== EXTRACTED ENTRIES
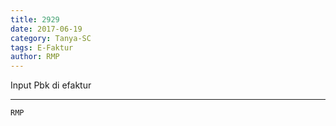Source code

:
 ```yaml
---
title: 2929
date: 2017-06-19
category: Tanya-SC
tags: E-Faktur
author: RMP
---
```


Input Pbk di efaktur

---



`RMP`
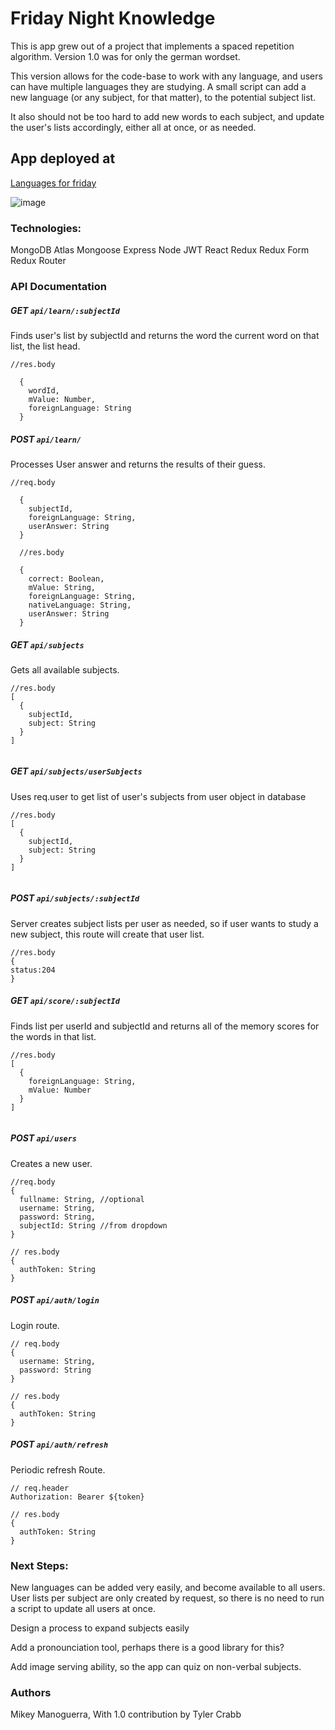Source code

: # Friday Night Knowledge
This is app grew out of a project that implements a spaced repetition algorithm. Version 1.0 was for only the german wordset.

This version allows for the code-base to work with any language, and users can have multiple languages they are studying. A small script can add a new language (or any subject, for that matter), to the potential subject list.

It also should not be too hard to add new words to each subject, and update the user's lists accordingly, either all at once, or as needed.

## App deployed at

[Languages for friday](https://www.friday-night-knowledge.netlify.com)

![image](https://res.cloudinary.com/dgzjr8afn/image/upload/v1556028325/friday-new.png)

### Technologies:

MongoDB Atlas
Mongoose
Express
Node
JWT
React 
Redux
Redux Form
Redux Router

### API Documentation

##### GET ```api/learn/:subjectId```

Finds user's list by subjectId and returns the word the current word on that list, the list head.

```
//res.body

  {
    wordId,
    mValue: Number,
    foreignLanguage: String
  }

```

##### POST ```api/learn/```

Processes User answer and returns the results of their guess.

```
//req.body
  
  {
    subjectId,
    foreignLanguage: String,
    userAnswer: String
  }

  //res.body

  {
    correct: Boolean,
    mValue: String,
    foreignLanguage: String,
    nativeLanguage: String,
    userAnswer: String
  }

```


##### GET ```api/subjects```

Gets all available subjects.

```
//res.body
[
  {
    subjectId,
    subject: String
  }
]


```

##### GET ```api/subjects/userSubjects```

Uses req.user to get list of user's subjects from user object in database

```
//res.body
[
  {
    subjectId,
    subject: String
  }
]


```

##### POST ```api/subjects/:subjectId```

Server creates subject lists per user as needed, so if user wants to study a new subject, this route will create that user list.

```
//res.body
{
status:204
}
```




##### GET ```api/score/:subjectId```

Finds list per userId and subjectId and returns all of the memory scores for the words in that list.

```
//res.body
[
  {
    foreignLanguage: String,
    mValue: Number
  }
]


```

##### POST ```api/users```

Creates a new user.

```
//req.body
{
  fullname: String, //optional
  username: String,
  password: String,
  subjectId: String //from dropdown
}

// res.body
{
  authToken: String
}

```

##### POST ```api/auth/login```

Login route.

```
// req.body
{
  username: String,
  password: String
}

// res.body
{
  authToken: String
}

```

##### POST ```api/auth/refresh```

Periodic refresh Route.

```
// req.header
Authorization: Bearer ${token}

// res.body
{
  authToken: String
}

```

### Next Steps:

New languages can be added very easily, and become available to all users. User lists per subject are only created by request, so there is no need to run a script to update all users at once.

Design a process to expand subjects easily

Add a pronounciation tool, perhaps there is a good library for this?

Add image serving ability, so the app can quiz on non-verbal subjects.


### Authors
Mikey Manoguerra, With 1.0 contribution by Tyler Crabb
====
PROBLEM REQUIREMENTS
Search the material above for the string "from", and copy every line in which it turns up.

YOUR RESPONSE
Uses req.user to get list of user's subjects from user object in database
  subjectId: String //from dropdown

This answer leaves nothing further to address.